Paper No. 9
Presentation Time: 10:35 AM
A GEOSPATIAL METHOD FOR IDENTIFYING NITRATE AND DISSOLVED-SOLIDS SOURCES IN GROUND WATER: A CASE STUDY FROM CARSON VALLEY, NEVADA, USA
Douglas County, in western Nevada, has experienced a population growth rate of nearly 500 percent over 30 years; the result is land-use change and greater demand for high-quality ground water. Data from a 16-year period (1985-2001) were used to investigate ground-water quality and its relation to nearby land uses in the Carson Valley area of Douglas County. Within a 500-meter radius of ground-water wells with increasing nitrate concentrations, properties on septic systems accounted for 40 percent of the area, whereas, agricultural areas accounted for 8.5 percent. Agricultural lands comprise 18 percent of the areas with stable trends and 40 percent with decreasing trends; an indication that land conversion from agriculture to nonsewered properties may be related to increases in nitrate concentrations in the valley. Older septic systems were not correlated with high nitrate or dissolved-solids concentrations; however, a positive correlation (R2=0.42) was observed between increasing trends in nitrate concentrations and high numbers of nearby septic systems. The mean size of parcels with septic systems near wells with increasing nitrate concentrations was about half (1.1 hectares) compared to those near wells with stable nitrate concentrations (2.0 hectares). For wells with increasing nitrate and dissolved-solids trends, 50-55 properties utilized septic systems within a 500-meter radius, compared to less than 25 properties near stable trends. A comparison of tests from two long-term data sets (1976-1988 and 1985-2001) indicates the number of wells with increasing concentrations rose from 2 in 1988 to 15 in 2001 for nitrate, and from 1 to 14 for dissolved solids; an indication that it takes a minimum of 20-30 years before increasing trends can be identified.

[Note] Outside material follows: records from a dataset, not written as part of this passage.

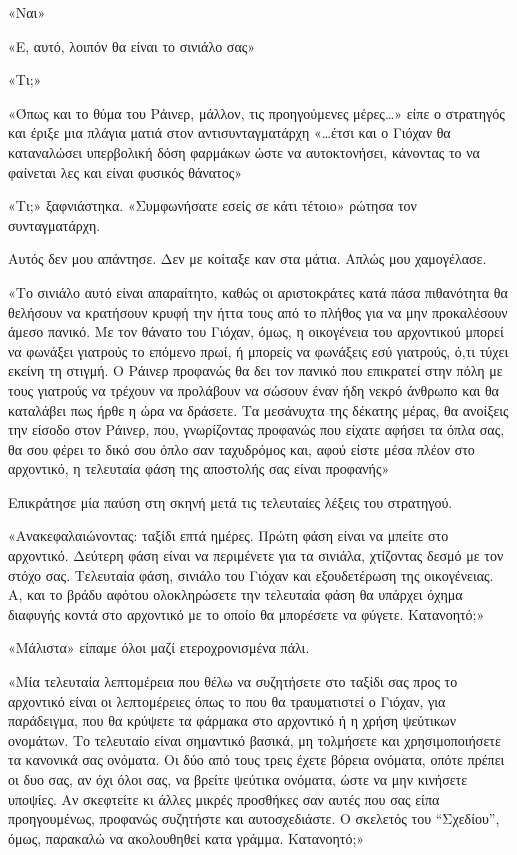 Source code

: \documentclass[12pt,twoside, openany]{book}
\begin{document}
«Ναι»

«Ε, αυτό, λοιπόν θα είναι το σινιάλο σας»

«Τι;»

«Όπως και το θύμα του Ράινερ, μάλλον, τις προηγούμενες μέρες…» είπε ο στρατηγός και έριξε μια πλάγια ματιά στον αντισυνταγματάρχη «…έτσι και ο Γιόχαν θα καταναλώσει υπερβολική δόση φαρμάκων ώστε να αυτοκτονήσει, κάνοντας το να φαίνεται λες και είναι φυσικός θάνατος»

«Τι;» ξαφνιάστηκα. «Συμφωνήσατε εσείς σε κάτι τέτοιο» ρώτησα τον συνταγματάρχη.

Αυτός δεν μου απάντησε. Δεν με κοίταξε καν στα μάτια. Απλώς μου χαμογέλασε.

«Το σινιάλο αυτό είναι απαραίτητο, καθώς οι αριστοκράτες κατά πάσα πιθανότητα θα θελήσουν να κρατήσουν κρυφή την ήττα τους από το πλήθος για να μην προκαλέσουν άμεσο πανικό. Με τον θάνατο του Γιόχαν, όμως, η οικογένεια του αρχοντικού μπορεί να φωνάξει γιατρούς το επόμενο πρωί, ή μπορείς να φωνάξεις εσύ γιατρούς, ό,τι τύχει εκείνη τη στιγμή. Ο Ράινερ προφανώς θα δει τον πανικό που επικρατεί στην πόλη με τους γιατρούς να τρέχουν να προλάβουν να σώσουν έναν ήδη νεκρό άνθρωπο και θα καταλάβει πως ήρθε η ώρα να δράσετε. Τα μεσάνυχτα της δέκατης μέρας, θα ανοίξεις την είσοδο στον Ράινερ, που, γνωρίζοντας προφανώς που είχατε αφήσει τα όπλα σας, θα σου φέρει το δικό σου όπλο σαν ταχυδρόμος και, αφού είστε μέσα πλέον στο αρχοντικό, η τελευταία φάση της αποστολής σας είναι προφανής»

Επικράτησε μία παύση στη σκηνή μετά τις τελευταίες λέξεις του στρατηγού.

«Ανακεφαλαιώνοντας: ταξίδι επτά ημέρες. Πρώτη φάση είναι να μπείτε στο αρχοντικό. Δεύτερη φάση είναι να περιμένετε για τα σινιάλα, χτίζοντας δεσμό με τον στόχο σας. Τελευταία φάση, σινιάλο του Γιόχαν και εξουδετέρωση της οικογένειας. Α, και το βράδυ αφότου ολοκληρώσετε την τελευταία φάση θα υπάρχει όχημα διαφυγής κοντά στο αρχοντικό με το οποίο θα μπορέσετε να φύγετε. Κατανοητό;»

«Μάλιστα» είπαμε όλοι μαζί ετεροχρονισμένα πάλι.

«Μία τελευταία λεπτομέρεια που θέλω να συζητήσετε στο ταξίδι σας προς το αρχοντικό είναι οι λεπτομέρειες όπως το που θα τραυματιστεί ο Γιόχαν, για παράδειγμα, που θα κρύψετε τα φάρμακα στο αρχοντικό ή η χρήση ψεύτικων ονομάτων. Το τελευταίο είναι σημαντικό βασικά, μη τολμήσετε και χρησιμοποιήσετε τα κανονικά σας ονόματα. Οι δύο από τους τρεις έχετε βόρεια ονόματα, οπότε πρέπει οι δυο σας, αν όχι όλοι σας, να βρείτε ψεύτικα ονόματα, ώστε να μην κινήσετε υποψίες. Αν σκεφτείτε κι άλλες μικρές προσθήκες σαν αυτές που σας είπα προηγουμένως, προφανώς συζητήστε και αυτοσχεδιάστε. Ο σκελετός του “Σχεδίου”, όμως, παρακαλώ να ακολουθηθεί κατα γράμμα. Κατανοητό;»
\end{document}
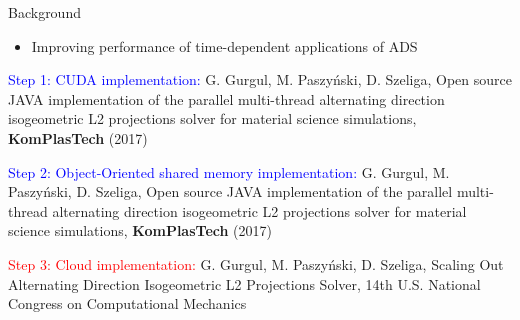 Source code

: \documentclass[c]{beamer}
\newcommand{\inred}[1]{\textcolor{red}{#1}}
\newcommand{\inblue}[1]{\textcolor{blue}{#1}}
\begin{document}
\begin{frame}{Background}

\begin{itemize}
  \item Improving performance of time-dependent applications of ADS
\end{itemize}

\inblue{Step 1: CUDA implementation: }\break
G. Gurgul, M. Paszy\'{n}ski, D. Szeliga, 
Open source JAVA implementation of the parallel multi-thread alternating direction isogeometric L2 projections solver for material science simulations, {\bf KomPlasTech} (2017) 

\inblue{Step 2: Object-Oriented shared memory implementation: }\break
G. Gurgul, M. Paszy\'{n}ski, D. Szeliga, 
Open source JAVA implementation of the parallel multi-thread alternating direction isogeometric L2 projections solver for material science simulations, {\bf KomPlasTech} (2017) 

\inred{Step 3: Cloud implementation: }\break
G. Gurgul, M. Paszy\'{n}ski, D. Szeliga, Scaling Out Alternating Direction Isogeometric L2 Projections Solver, 14th U.S. National Congress on Computational Mechanics


\end{frame}





\end{document}

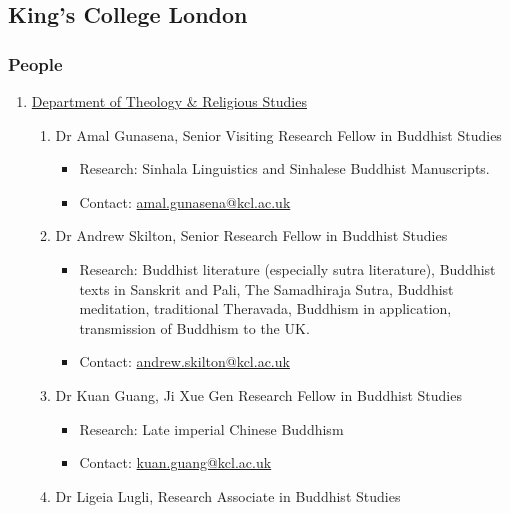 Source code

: \documentclass[a4paper,10.5pt]{article}
\begin{document}
\subsection{King's College London}
\label{sec:org213436a}
\subsubsection{People}
\label{sec:org5a454a7}
\begin{enumerate}
\item \href{https://www.kcl.ac.uk/trs}{Department of Theology \& Religious Studies}
\label{sec:orgdeb27ae}
\begin{enumerate}
\item Dr Amal Gunasena, Senior Visiting Research Fellow in Buddhist Studies
\label{sec:orgfc4df95}
\begin{itemize}
\item Research: Sinhala Linguistics and Sinhalese Buddhist Manuscripts.\\
\item Contact: \href{mailto:amal.gunasena@kcl.ac.uk}{amal.gunasena@kcl.ac.uk}\\
\end{itemize}
\item Dr Andrew Skilton, Senior Research Fellow in Buddhist Studies
\label{sec:org0ebdbfe}
\begin{itemize}
\item Research: Buddhist literature (especially sutra literature), Buddhist texts in Sanskrit and Pali, The Samadhiraja Sutra, Buddhist meditation, traditional Theravada, Buddhism in application, transmission of Buddhism to the UK.\\
\item Contact: \href{mailto:andrew.skilton@kcl.ac.uk}{andrew.skilton@kcl.ac.uk}\\
\end{itemize}
\item Dr Kuan Guang, Ji Xue Gen Research Fellow in Buddhist Studies
\label{sec:org638034a}
\begin{itemize}
\item Research: Late imperial Chinese Buddhism\\
\item Contact: \href{mailto:kuan.guang@kcl.ac.uk}{kuan.guang@kcl.ac.uk}\\
\end{itemize}
\item Dr Ligeia Lugli, Research Associate in Buddhist Studies
\label{sec:org3eec0e6}

\end{enumerate}
\end{enumerate}
\end{document}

This amount of time is comparable to age determinations of 37-58 years for natural recharge to occur, as interpreted from tritium activities analyzed from well water in Carson Valley. The procedures used in this study to delineate land use and identify septic-tank characteristics can be applied in any unconfined aquifer system. Analysis of land use in relation to trends in ground-water quality can be used by water managers to protect water quality in vulnerable aquifers.